To spur progress on this research challenge and in collaboration with DeepMind, we present the Deep Planning Network (PlaNet) agent, which learns a world model from image inputs only and successfully leverages it for planning. PlaNet solves a variety of image-based control tasks, competing with advanced model-free agents in terms of final performance while being 5000% more data efficient on average. We are additionally releasing the source code for the research community to build upon.
The PlaNet agent learning to solve a variety of continuous control tasks from images in 2000 attempts. Previous agents that do not learn a model of the environment often require 50 times as many attempts to reach comparable performance.
How PlaNet Works
In short, PlaNet learns a dynamics model given image inputs and efficiently plans with it to gather new experience. In contrast to previous methods that plan over images, we rely on a compact sequence of hidden or latent states. This is called a latent dynamics model: instead of directly predicting from one image to the next image, we predict the latent state forward. The image and reward at each step is then generated from the corresponding latent state. By compressing the images in this way, the agent can automatically learn more abstract representations, such as positions and velocities of objects, making it easier to predict forward without having to generate images along the way.
Learned Latent Dynamics Model: In a latent dynamics model, the information of the input images is integrated into the hidden states (green) using the encoder network (grey trapezoids). The hidden state is then projected forward in time to predict future images (blue trapezoids) and rewards (blue rectangle).
To learn an accurate latent dynamics model, we introduce:
  • A Recurrent State Space Model: A latent dynamics model with both deterministic and stochastic components, allowing to predict a variety of possible futures as needed for robust planning, while remembering information over many time steps. Our experiments indicate both components to be crucial for high planning performance.
  • A Latent Overshooting Objective: We generalize the standard training objective for latent dynamics models to train multi-step predictions, by enforcing consistency between one-step and multi-step predictions in latent space. This yields a fast and effective objective that improves long-term predictions and is compatible with any latent sequence model.
While predicting future images allows us teach the model, encoding and decoding images (trapezoids in the figure above) requires significant computation, which would slow down planning. However, planning in the compact latent state space is fast since we only need to predict future rewards, and not images, to evaluate an action sequence. For example, the agent can imagine how the position of a ball and its distance to the goal will change for certain actions, without having to visualize the scenario. This allows us to compare 10,000 imagined action sequences with a large batch size every time the agent chooses an action. We then execute the first action of the best sequence found and replan at the next step.
Planning in Latent Space: For planning, we encode past images (gray trapezoid) into the current hidden state (green). From there, we efficiently predict future rewards for multiple action sequences. Note how the expensive image decoder (blue trapezoid) from the previous figure is gone. We then execute the first action of the best sequence found (red box).
Compared to our preceding work on world models, PlaNet works without a policy network -- it chooses actions purely by planning, so it benefits from model improvements on the spot. For the technical details, check out our online research paper or the PDF version.

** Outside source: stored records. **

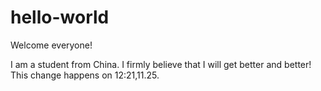 # hello-world
Welcome everyone!

I am a student from China. I firmly believe that I will get better and better!
This change happens on 12:21,11.25.
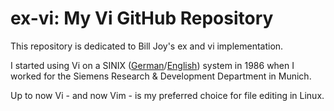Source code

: # ex-vi: My Vi GitHub Repository
This repository is dedicated to Bill Joy's ex and vi implementation.

I started using Vi on a SINIX 
([German](https://de.wikipedia.org/wiki/Sinix)/[English](https://en.wikipedia.org/wiki/Sinix)) 
system in 1986 when I worked for the Siemens Research & Development Department in Munich.

Up to now Vi - and now Vim - is my preferred choice for file editing in Linux.
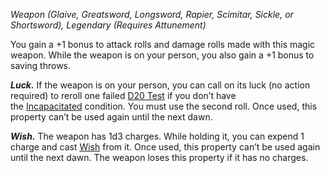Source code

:_Weapon (Glaive, Greatsword, Longsword, Rapier, Scimitar, Sickle, or Shortsword), Legendary (Requires Attunement)_

You gain a +1 bonus to attack rolls and damage rolls made with this magic weapon. While the weapon is on your person, you also gain a +1 bonus to saving throws.

**_Luck._** If the weapon is on your person, you can call on its luck (no action required) to reroll one failed [D20 Test](https://www.dndbeyond.com/sources/dnd/free-rules/rules-glossary#D20Test) if you don’t have the [Incapacitated](https://www.dndbeyond.com/sources/dnd/free-rules/rules-glossary#IncapacitatedCondition) condition. You must use the second roll. Once used, this property can’t be used again until the next dawn.

**_Wish._** The weapon has 1d3 charges. While holding it, you can expend 1 charge and cast [Wish](https://www.dndbeyond.com/spells/2619213-wish) from it. Once used, this property can’t be used again until the next dawn. The weapon loses this property if it has no charges.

PlaNet vs. Model-Free Methods
We evaluate PlaNet on continuous control tasks. The agent is only given image observations and rewards. We consider tasks that pose a variety of different challenges:
  • A cartpole swing-up task, with a fixed camera, so the cart can move out of sight. The agent thus must absorb and remember information over multiple frames.
  • A finger spin task that requires predicting two separate objects, as well as the interactions between them.
  • A cheetah running task that includes contacts with the ground that are difficult to predict precisely, calling for a model that can predict multiple possible futures.
  • A cup task, which only provides a sparse reward signal once a ball is caught. This demands accurate predictions far into the future to plan a precise sequence of actions.
  • A walker task, in which a simulated robot starts off by lying on the ground, and must first learn to stand up and then walk.
PlaNet agents trained on a variety of image-based control tasks. The animation shows the input images as the agent is solving the tasks. The tasks pose different challenges: partial observability, contacts with the ground, sparse rewards for catching a ball, and controlling a challenging bipedal robot.
Our work constitutes one of the first examples where planning with a learned model outperforms model-free methods on image-based tasks. The table below compares PlaNet to the well-known A3C agent and the D4PG agent, that combines recent advances in model-free RL. The numbers for these baselines are taken from the DeepMind Control Suite. PlaNet clearly outperforms A3C on all tasks and reaches final performance close to D4PG while, using 5000% less interaction with the environment on average.
One Agent for All Tasks
Additionally, we train a single PlaNet agent to solve all six tasks. The agent is randomly placed into different environments without knowing the task, so it needs to infer the task from its image observations. Without changes to the hyper parameters, the multi-task agent achieves the same mean performance as individual agents. While learning slower on the cartpole tasks, it learns substantially faster and reaches a higher final performance on the challenging walker task that requires exploration.
Video predictions of the PlaNet agent trained on multiple tasks. Holdout episodes collected with the trained agent are shown above and open-loop agent hallucinations below. The agent observes the first 5 frames as context to infer the task and state and accurately predicts ahead for 50 steps given a sequence of actions.
Conclusion
Our results showcase the promise of learning dynamics models for building autonomous RL agents. We advocate for further research that focuses on learning accurate dynamics models on tasks of even higher difficulty, such as 3D environments and real-world robotics tasks. A possible ingredient for scaling up is the processing power of TPUs. We are excited about the possibilities that model-based reinforcement learning opens up, including multi-task learning, hierarchical planning and active exploration using uncertainty estimates.

Acknowledgements
This project is a collaboration with Timothy Lillicrap, Ian Fischer, Ruben Villegas, Honglak Lee, David Ha and James Davidson. We further thank everybody who commented on our paper draft and provided feedback at any point throughout the project.




Source: Google AI Blog


6 highlights from Google for Philippines

At the first ever Google for Philippines event this week, we shared our vision for how we're going to help more Filipinos make the most of what the internet has to offer. This includes key updates and product launches that we hope can drive inclusive growth and support the Filipino people to participate in an increasingly digital world: 

Connecting Filipinos to the internet  

1. Google Station. To help improve internet access, we’re bringing Google Station to the Philippines in partnership with SMART. Together, we’re making Station available at more than 50 locations, including airports in Manila, Clark and Davao, as well as LRT 2 and MRT 3 stations by the end of this month. The platform will be at hundreds more sites country-wide by the end of the year.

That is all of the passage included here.